*** Begin section ***
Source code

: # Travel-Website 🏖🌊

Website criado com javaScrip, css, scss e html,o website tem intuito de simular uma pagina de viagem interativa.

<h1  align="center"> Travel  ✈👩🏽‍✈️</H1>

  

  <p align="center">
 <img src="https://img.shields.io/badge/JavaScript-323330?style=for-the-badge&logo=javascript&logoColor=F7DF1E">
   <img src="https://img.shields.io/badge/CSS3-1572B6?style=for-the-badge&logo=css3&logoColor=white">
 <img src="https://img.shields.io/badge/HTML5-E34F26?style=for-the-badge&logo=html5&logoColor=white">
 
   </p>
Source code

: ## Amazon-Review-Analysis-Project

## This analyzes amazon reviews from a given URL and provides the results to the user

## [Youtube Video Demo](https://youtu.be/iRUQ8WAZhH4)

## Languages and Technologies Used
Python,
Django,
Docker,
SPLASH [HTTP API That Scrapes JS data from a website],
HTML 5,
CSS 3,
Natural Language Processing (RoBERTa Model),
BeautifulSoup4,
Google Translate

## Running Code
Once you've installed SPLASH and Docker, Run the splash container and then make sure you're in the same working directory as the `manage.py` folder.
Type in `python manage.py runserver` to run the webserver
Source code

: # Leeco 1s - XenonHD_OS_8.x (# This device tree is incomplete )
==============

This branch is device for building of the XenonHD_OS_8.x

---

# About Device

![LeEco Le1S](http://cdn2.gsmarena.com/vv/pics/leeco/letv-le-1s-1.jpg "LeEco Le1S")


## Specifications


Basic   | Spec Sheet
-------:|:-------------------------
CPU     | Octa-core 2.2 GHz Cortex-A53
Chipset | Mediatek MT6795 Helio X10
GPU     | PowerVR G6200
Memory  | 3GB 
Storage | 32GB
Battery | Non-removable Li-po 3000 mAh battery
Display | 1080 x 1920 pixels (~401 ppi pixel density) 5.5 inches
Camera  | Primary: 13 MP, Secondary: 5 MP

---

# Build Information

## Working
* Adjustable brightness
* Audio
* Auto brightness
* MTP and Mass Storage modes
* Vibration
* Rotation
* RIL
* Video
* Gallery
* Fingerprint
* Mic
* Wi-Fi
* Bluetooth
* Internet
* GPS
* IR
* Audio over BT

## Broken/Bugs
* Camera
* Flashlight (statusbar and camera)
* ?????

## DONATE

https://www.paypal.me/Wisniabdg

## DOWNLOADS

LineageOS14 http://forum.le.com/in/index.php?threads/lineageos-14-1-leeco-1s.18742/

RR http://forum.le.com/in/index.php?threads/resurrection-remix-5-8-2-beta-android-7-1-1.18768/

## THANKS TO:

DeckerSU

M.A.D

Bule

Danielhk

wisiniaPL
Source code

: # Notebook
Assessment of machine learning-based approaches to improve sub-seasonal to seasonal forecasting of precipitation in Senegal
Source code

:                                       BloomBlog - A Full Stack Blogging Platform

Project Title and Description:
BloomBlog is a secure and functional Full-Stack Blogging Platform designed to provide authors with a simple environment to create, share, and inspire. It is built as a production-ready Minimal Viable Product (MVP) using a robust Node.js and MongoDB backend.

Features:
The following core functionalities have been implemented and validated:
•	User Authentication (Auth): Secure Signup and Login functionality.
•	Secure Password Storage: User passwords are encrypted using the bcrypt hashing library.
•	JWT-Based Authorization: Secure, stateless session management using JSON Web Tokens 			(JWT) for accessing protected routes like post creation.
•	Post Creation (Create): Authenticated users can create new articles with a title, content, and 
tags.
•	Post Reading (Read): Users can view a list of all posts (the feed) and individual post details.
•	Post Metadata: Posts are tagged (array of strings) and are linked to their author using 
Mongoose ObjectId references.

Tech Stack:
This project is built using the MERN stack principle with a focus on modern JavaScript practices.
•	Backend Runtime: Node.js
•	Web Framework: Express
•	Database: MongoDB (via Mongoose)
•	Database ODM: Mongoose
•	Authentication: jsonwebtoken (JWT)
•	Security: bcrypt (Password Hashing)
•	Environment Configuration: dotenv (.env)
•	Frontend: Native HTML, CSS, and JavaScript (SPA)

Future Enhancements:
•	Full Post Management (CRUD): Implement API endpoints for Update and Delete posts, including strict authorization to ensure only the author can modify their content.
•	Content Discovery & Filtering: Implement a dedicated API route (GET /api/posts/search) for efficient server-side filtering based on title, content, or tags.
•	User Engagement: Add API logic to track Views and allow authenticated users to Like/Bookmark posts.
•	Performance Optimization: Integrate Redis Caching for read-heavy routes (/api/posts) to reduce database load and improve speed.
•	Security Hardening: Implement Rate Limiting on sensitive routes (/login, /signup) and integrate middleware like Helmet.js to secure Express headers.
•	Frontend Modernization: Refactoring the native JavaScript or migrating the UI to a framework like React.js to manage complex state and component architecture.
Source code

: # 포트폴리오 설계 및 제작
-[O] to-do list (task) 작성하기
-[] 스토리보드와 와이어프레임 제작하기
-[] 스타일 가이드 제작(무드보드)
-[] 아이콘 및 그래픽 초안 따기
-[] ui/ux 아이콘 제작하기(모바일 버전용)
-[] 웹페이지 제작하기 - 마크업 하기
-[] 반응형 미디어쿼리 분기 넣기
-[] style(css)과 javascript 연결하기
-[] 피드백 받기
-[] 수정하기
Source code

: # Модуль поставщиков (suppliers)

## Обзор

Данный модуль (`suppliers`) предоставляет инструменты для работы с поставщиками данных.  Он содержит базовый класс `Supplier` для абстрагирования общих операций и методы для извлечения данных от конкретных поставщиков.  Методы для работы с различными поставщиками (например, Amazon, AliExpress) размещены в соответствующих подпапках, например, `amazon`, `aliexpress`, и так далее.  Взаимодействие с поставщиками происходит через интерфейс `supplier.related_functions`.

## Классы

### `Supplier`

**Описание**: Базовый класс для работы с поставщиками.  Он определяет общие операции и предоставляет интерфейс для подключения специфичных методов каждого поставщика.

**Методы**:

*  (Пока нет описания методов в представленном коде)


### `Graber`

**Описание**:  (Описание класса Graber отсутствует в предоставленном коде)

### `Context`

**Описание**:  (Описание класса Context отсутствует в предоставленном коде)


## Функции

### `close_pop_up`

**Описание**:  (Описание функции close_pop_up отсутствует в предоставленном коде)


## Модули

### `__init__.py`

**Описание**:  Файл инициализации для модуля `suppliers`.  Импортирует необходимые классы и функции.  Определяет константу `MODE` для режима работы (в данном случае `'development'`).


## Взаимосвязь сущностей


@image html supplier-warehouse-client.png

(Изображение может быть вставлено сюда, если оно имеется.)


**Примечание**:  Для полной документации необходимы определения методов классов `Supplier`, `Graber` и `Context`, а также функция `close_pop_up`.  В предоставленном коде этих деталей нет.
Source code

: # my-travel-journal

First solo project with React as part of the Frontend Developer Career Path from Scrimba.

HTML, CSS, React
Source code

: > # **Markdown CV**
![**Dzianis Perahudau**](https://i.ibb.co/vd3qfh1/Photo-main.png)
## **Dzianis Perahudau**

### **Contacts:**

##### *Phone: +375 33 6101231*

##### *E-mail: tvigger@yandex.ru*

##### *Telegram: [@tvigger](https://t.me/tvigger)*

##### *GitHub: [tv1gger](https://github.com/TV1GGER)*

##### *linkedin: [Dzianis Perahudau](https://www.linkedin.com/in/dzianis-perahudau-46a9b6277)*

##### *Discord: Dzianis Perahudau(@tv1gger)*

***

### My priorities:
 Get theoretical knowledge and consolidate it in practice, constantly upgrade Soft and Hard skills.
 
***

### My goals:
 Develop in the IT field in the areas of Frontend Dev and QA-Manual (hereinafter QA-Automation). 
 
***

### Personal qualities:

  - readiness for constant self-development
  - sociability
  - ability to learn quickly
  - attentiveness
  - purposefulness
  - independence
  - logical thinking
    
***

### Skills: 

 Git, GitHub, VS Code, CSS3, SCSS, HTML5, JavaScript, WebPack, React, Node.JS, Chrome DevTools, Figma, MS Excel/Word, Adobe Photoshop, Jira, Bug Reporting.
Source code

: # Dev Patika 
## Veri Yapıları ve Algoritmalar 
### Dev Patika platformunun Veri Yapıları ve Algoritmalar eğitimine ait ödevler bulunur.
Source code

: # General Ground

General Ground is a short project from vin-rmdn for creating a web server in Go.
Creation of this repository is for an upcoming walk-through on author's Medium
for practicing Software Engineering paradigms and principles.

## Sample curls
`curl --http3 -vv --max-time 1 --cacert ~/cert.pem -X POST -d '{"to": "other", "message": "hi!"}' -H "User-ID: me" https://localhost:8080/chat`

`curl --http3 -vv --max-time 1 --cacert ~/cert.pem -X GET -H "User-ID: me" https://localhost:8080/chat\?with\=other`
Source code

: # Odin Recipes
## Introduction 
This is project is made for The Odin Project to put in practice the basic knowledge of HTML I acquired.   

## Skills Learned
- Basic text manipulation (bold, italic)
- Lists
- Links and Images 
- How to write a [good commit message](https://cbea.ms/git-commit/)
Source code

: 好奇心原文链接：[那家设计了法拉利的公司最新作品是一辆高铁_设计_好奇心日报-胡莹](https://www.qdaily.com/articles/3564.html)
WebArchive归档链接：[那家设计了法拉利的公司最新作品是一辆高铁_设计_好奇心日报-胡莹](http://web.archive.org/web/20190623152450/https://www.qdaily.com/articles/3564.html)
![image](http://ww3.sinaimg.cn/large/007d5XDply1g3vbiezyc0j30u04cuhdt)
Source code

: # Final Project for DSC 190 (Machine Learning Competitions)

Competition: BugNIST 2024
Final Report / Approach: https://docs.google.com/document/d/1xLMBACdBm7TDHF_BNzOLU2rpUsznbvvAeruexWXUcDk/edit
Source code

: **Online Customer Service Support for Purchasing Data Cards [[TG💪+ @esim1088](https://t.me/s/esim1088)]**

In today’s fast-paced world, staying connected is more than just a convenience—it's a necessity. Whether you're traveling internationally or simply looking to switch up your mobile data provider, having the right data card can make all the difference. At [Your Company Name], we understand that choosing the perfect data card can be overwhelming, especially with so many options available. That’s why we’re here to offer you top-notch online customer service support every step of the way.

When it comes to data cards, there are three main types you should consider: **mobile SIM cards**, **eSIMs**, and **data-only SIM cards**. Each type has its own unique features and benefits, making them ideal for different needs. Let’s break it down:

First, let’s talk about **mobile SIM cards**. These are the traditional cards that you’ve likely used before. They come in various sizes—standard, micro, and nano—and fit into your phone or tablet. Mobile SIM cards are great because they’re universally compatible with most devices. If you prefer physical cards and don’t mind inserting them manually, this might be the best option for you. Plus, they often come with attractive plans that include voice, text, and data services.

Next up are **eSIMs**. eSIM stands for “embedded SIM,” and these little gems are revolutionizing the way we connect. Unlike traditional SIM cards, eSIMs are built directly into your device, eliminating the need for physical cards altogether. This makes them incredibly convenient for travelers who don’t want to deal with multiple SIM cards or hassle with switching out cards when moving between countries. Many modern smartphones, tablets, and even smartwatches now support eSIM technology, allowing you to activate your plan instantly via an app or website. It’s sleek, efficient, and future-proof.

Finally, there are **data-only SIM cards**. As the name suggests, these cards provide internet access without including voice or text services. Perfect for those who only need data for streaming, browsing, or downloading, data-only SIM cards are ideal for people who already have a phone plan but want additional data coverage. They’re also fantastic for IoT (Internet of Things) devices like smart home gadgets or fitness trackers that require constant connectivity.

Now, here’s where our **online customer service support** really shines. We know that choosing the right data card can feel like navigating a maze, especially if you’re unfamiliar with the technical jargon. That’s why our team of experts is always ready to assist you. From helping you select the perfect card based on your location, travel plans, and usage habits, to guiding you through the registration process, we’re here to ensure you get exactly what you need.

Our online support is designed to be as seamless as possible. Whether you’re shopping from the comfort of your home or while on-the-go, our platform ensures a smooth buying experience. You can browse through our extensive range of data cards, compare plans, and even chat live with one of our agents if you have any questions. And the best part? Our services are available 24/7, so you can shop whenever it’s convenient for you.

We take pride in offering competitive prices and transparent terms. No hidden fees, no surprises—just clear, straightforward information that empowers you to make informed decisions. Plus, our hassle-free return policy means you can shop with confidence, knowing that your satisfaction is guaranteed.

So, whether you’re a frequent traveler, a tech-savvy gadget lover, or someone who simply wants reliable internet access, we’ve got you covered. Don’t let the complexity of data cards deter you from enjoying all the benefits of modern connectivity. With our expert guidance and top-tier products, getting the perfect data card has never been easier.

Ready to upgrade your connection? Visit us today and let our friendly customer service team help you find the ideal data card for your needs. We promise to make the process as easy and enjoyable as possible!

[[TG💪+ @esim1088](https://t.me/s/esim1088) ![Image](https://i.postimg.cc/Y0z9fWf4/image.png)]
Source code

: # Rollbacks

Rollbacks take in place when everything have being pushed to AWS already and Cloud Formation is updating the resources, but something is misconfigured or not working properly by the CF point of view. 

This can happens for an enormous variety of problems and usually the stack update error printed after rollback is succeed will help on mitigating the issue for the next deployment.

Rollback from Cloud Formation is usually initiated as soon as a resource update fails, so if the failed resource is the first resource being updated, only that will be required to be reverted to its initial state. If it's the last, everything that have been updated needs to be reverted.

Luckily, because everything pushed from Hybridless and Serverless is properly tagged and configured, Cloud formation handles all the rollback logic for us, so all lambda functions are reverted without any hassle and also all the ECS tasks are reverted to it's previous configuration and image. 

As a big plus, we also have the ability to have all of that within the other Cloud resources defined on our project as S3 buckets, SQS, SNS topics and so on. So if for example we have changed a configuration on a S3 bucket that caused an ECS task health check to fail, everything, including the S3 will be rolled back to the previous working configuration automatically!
*** End section ***
WORK REQUEST:
For the word "Graber", find every line in the data that holds it and copy that line.

TASK OUTPUT:
### `Graber`
**Описание**:  (Описание класса Graber отсутствует в предоставленном коде)
**Примечание**:  Для полной документации необходимы определения методов классов `Supplier`, `Graber` и `Context`, а также функция `close_pop_up`.  В предоставленном коде этих деталей нет.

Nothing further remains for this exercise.